* [Input]
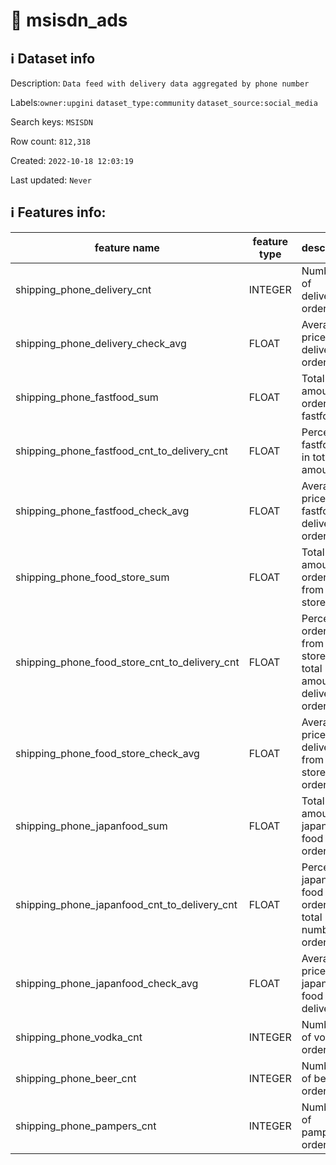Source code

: # 📖 msisdn_ads 
## ℹ️ Dataset info 
Description: `Data feed with delivery data aggregated by phone number` 

Labels:`owner:upgini` `dataset_type:community` `dataset_source:social_media` 

Search keys: `MSISDN`

Row count: `812,318`

Created: `2022-10-18 12:03:19` 

Last updated: `Never` 

## ℹ️ Features info:
|feature name|feature type|descrition|
|---|---|---|
|shipping_phone_delivery_cnt|INTEGER|Number of delivery orders|
|shipping_phone_delivery_check_avg|FLOAT|Average price of delivery orders|
|shipping_phone_fastfood_sum|FLOAT|Total amount of orders of fastfood|
|shipping_phone_fastfood_cnt_to_delivery_cnt|FLOAT|Percent of  fastfood in total amount|
|shipping_phone_fastfood_check_avg|FLOAT|Average price of fastfood delivery orders|
|shipping_phone_food_store_sum|FLOAT|Total amount of orders from stores|
|shipping_phone_food_store_cnt_to_delivery_cnt|FLOAT|Percent of  orders from stores in total amount of delivery orders|
|shipping_phone_food_store_check_avg|FLOAT|Average price of delivery from stores orders|
|shipping_phone_japanfood_sum|FLOAT|Total amount of  japanese food orders|
|shipping_phone_japanfood_cnt_to_delivery_cnt|FLOAT|Percent of  japanese food orders in total number of orders|
|shipping_phone_japanfood_check_avg|FLOAT|Average price of japanese food delivery|
|shipping_phone_vodka_cnt|INTEGER|Number of vodka orders|
|shipping_phone_beer_cnt|INTEGER|Number of beer orders|
|shipping_phone_pampers_cnt|INTEGER|Number of pampers orders|
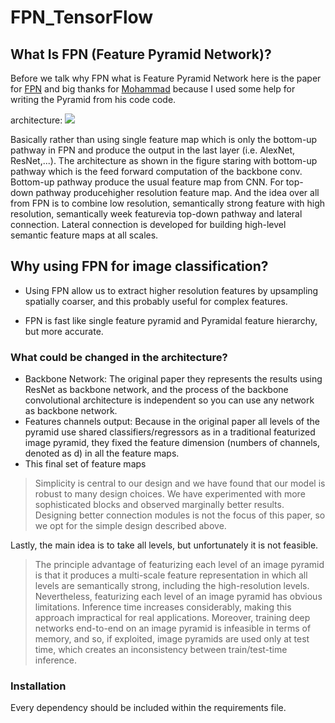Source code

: # FPN_TensorFlow

## What Is FPN (Feature Pyramid Network)?
Before we talk why FPN what is Feature Pyramid Network here is the paper for [FPN](https://arxiv.org/abs/1612.03144v2) and big thanks for [Mohammad](https://www.medrxiv.org/content/early/2020/06/12/2020.06.08.20121541) because I used some help for writing the Pyramid from his code code.

architecture: ![](https://cdn-images-1.medium.com/max/1000/1*D_EAjMnlR9v4LqHhEYZJLg.png)

Basically rather than using single feature map which is only the bottom-up pathway in FPN and produce the output in the last layer (i.e. AlexNet, ResNet,...). The architecture as shown in the figure staring with bottom-up pathway which is the feed forward computation of the backbone conv. Bottom-up pathway produce the usual feature map from CNN. For top-down pathway producehigher resolution feature map.  And the idea over all from FPN is to combine low resolution, semantically strong feature with high resolution, semantically week featurevia  top-down  pathway  and  lateral  connection.   Lateral  connection  is  developed  for building high-level semantic feature maps at all scales. 

## Why using FPN for image classification?


- Using FPN allow us to extract higher resolution features by upsampling spatially coarser, and this probably useful for complex features.  

- FPN is fast like single feature pyramid and Pyramidal feature hierarchy, but more accurate.


### What could be changed in the architecture?

- Backbone Network: The original paper they represents the results using ResNet as backbone network, and the process of the backbone convolutional architecture is independent so you can use any network as backbone network.
- Features channels output: Because in the original paper all levels of the pyramid use shared classifiers/regressors as in a traditional featurized image pyramid,
they fixed the feature dimension (numbers of channels, denoted as d) in all the feature maps.
- This final set of feature maps    

> Simplicity is central to our design and we have found that
> our model is robust to many design choices. We have experimented with more sophisticated blocks and observed
marginally better results. Designing better connection modules is not the focus of this paper, so we opt for the simple design described above.

Lastly, the main idea is to take all levels, but unfortunately it is not feasible.

> The principle advantage of featurizing each level of an image pyramid is that it produces
a multi-scale feature representation in which all levels are
semantically strong, including the high-resolution levels.
Nevertheless, featurizing each level of an image pyramid has obvious limitations. Inference time increases considerably, making this approach
impractical for real applications. Moreover, training deep networks end-to-end on an image pyramid is infeasible in
terms of memory, and so, if exploited, image pyramids are
used only at test time, which creates an
inconsistency between train/test-time inference.

### Installation
Every dependency should be included within the requirements file.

* [Aim of the exercise] Print exactly the lines between the line with "Nevertheless, featurizing each" and the final line of the records above, both included.

* [Task result]
Nevertheless, featurizing each level of an image pyramid has obvious limitations. Inference time increases considerably, making this approach
impractical for real applications. Moreover, training deep networks end-to-end on an image pyramid is infeasible in
terms of memory, and so, if exploited, image pyramids are
used only at test time, which creates an
inconsistency between train/test-time inference.

### Installation
Every dependency should be included within the requirements file.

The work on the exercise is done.